### Collected data
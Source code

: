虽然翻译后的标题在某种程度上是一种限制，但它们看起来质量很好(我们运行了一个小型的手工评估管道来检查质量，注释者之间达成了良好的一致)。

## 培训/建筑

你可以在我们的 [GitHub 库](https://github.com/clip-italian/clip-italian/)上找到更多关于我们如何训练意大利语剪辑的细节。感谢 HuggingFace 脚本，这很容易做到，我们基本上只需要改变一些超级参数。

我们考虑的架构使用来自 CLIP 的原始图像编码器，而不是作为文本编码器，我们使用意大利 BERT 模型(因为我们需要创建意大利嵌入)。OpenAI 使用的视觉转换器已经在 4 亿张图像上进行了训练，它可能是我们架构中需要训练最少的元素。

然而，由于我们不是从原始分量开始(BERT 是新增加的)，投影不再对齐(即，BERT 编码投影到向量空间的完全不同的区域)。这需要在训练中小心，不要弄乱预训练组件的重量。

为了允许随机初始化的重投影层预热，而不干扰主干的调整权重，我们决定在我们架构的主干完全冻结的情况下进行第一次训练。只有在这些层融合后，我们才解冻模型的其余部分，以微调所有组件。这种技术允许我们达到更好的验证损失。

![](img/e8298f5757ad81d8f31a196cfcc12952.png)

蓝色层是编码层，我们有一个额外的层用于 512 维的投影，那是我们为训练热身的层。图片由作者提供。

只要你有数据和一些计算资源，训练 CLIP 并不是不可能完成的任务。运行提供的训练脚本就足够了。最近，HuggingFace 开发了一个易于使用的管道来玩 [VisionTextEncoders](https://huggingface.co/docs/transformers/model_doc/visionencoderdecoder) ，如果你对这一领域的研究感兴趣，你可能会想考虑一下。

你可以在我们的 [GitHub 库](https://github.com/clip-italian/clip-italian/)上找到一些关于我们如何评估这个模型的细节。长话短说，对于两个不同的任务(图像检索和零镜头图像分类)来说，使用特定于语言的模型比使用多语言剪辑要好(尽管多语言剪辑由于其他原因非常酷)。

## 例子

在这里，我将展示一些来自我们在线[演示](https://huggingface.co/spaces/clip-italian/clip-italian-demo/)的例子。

### Requirement
Among the records, how many lines include the string "github"? State the number and add nothing.

### Task result
2